YOUR TASK: Among the entries below, find the line with "and customizable maps", then quote it and each following line up to and including the line with "My Python Examples", and nothing else.

DATA TO EXAMINE:
───

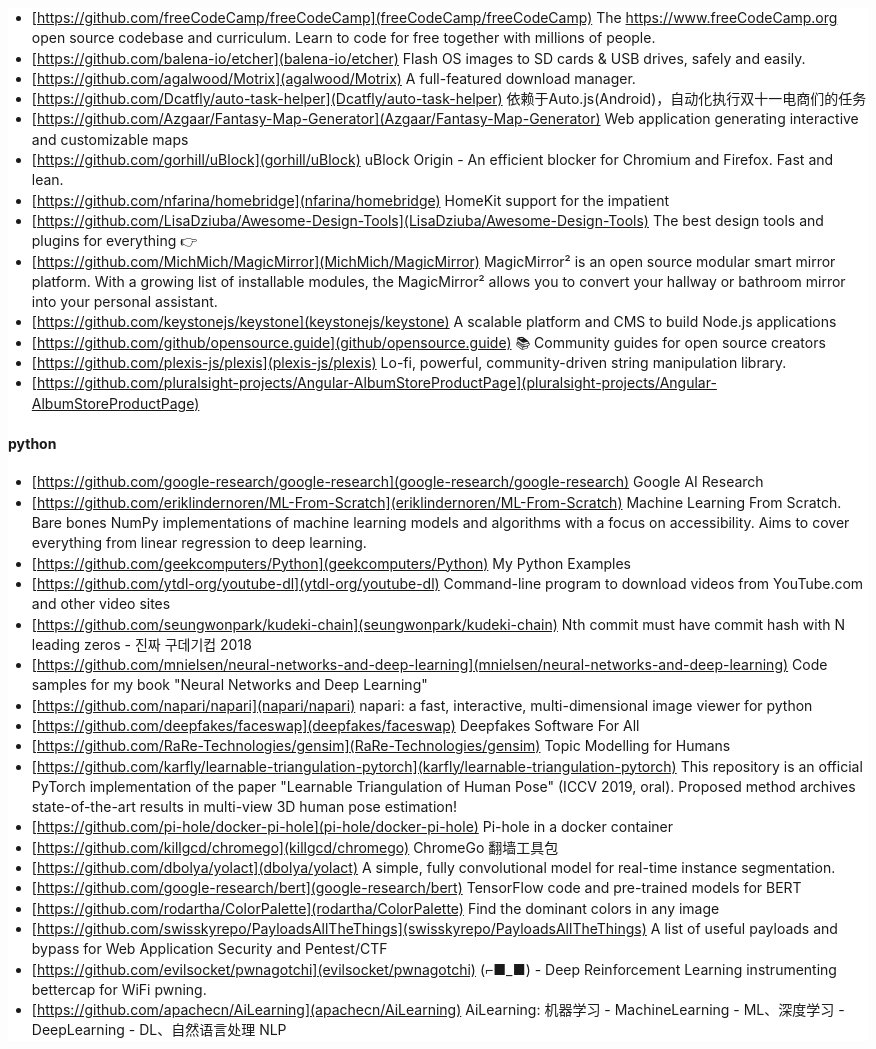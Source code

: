 * [https://github.com/freeCodeCamp/freeCodeCamp](freeCodeCamp/freeCodeCamp) The https://www.freeCodeCamp.org open source codebase and curriculum. Learn to code for free together with millions of people.
* [https://github.com/balena-io/etcher](balena-io/etcher) Flash OS images to SD cards & USB drives, safely and easily.
* [https://github.com/agalwood/Motrix](agalwood/Motrix) A full-featured download manager.
* [https://github.com/Dcatfly/auto-task-helper](Dcatfly/auto-task-helper) 依赖于Auto.js(Android)，自动化执行双十一电商们的任务
* [https://github.com/Azgaar/Fantasy-Map-Generator](Azgaar/Fantasy-Map-Generator) Web application generating interactive and customizable maps
* [https://github.com/gorhill/uBlock](gorhill/uBlock) uBlock Origin - An efficient blocker for Chromium and Firefox. Fast and lean.
* [https://github.com/nfarina/homebridge](nfarina/homebridge) HomeKit support for the impatient
* [https://github.com/LisaDziuba/Awesome-Design-Tools](LisaDziuba/Awesome-Design-Tools) The best design tools and plugins for everything 👉
* [https://github.com/MichMich/MagicMirror](MichMich/MagicMirror) MagicMirror² is an open source modular smart mirror platform. With a growing list of installable modules, the MagicMirror² allows you to convert your hallway or bathroom mirror into your personal assistant.
* [https://github.com/keystonejs/keystone](keystonejs/keystone) A scalable platform and CMS to build Node.js applications
* [https://github.com/github/opensource.guide](github/opensource.guide) 📚 Community guides for open source creators
* [https://github.com/plexis-js/plexis](plexis-js/plexis) Lo-fi, powerful, community-driven string manipulation library.
* [https://github.com/pluralsight-projects/Angular-AlbumStoreProductPage](pluralsight-projects/Angular-AlbumStoreProductPage)

#### python
* [https://github.com/google-research/google-research](google-research/google-research) Google AI Research
* [https://github.com/eriklindernoren/ML-From-Scratch](eriklindernoren/ML-From-Scratch) Machine Learning From Scratch. Bare bones NumPy implementations of machine learning models and algorithms with a focus on accessibility. Aims to cover everything from linear regression to deep learning.
* [https://github.com/geekcomputers/Python](geekcomputers/Python) My Python Examples
* [https://github.com/ytdl-org/youtube-dl](ytdl-org/youtube-dl) Command-line program to download videos from YouTube.com and other video sites
* [https://github.com/seungwonpark/kudeki-chain](seungwonpark/kudeki-chain) Nth commit must have commit hash with N leading zeros - 진짜 구데기컵 2018
* [https://github.com/mnielsen/neural-networks-and-deep-learning](mnielsen/neural-networks-and-deep-learning) Code samples for my book "Neural Networks and Deep Learning"
* [https://github.com/napari/napari](napari/napari) napari: a fast, interactive, multi-dimensional image viewer for python
* [https://github.com/deepfakes/faceswap](deepfakes/faceswap) Deepfakes Software For All
* [https://github.com/RaRe-Technologies/gensim](RaRe-Technologies/gensim) Topic Modelling for Humans
* [https://github.com/karfly/learnable-triangulation-pytorch](karfly/learnable-triangulation-pytorch) This repository is an official PyTorch implementation of the paper "Learnable Triangulation of Human Pose" (ICCV 2019, oral). Proposed method archives state-of-the-art results in multi-view 3D human pose estimation!
* [https://github.com/pi-hole/docker-pi-hole](pi-hole/docker-pi-hole) Pi-hole in a docker container
* [https://github.com/killgcd/chromego](killgcd/chromego) ChromeGo 翻墙工具包
* [https://github.com/dbolya/yolact](dbolya/yolact) A simple, fully convolutional model for real-time instance segmentation.
* [https://github.com/google-research/bert](google-research/bert) TensorFlow code and pre-trained models for BERT
* [https://github.com/rodartha/ColorPalette](rodartha/ColorPalette) Find the dominant colors in any image
* [https://github.com/swisskyrepo/PayloadsAllTheThings](swisskyrepo/PayloadsAllTheThings) A list of useful payloads and bypass for Web Application Security and Pentest/CTF
* [https://github.com/evilsocket/pwnagotchi](evilsocket/pwnagotchi) (⌐■_■) - Deep Reinforcement Learning instrumenting bettercap for WiFi pwning.
* [https://github.com/apachecn/AiLearning](apachecn/AiLearning) AiLearning: 机器学习 - MachineLearning - ML、深度学习 - DeepLearning - DL、自然语言处理 NLP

───

EXPECTED ANSWER:
* [https://github.com/Azgaar/Fantasy-Map-Generator](Azgaar/Fantasy-Map-Generator) Web application generating interactive and customizable maps
* [https://github.com/gorhill/uBlock](gorhill/uBlock) uBlock Origin - An efficient blocker for Chromium and Firefox. Fast and lean.
* [https://github.com/nfarina/homebridge](nfarina/homebridge) HomeKit support for the impatient
* [https://github.com/LisaDziuba/Awesome-Design-Tools](LisaDziuba/Awesome-Design-Tools) The best design tools and plugins for everything 👉
* [https://github.com/MichMich/MagicMirror](MichMich/MagicMirror) MagicMirror² is an open source modular smart mirror platform. With a growing list of installable modules, the MagicMirror² allows you to convert your hallway or bathroom mirror into your personal assistant.
* [https://github.com/keystonejs/keystone](keystonejs/keystone) A scalable platform and CMS to build Node.js applications
* [https://github.com/github/opensource.guide](github/opensource.guide) 📚 Community guides for open source creators
* [https://github.com/plexis-js/plexis](plexis-js/plexis) Lo-fi, powerful, community-driven string manipulation library.
* [https://github.com/pluralsight-projects/Angular-AlbumStoreProductPage](pluralsight-projects/Angular-AlbumStoreProductPage)

#### python
* [https://github.com/google-research/google-research](google-research/google-research) Google AI Research
* [https://github.com/eriklindernoren/ML-From-Scratch](eriklindernoren/ML-From-Scratch) Machine Learning From Scratch. Bare bones NumPy implementations of machine learning models and algorithms with a focus on accessibility. Aims to cover everything from linear regression to deep learning.
* [https://github.com/geekcomputers/Python](geekcomputers/Python) My Python Examples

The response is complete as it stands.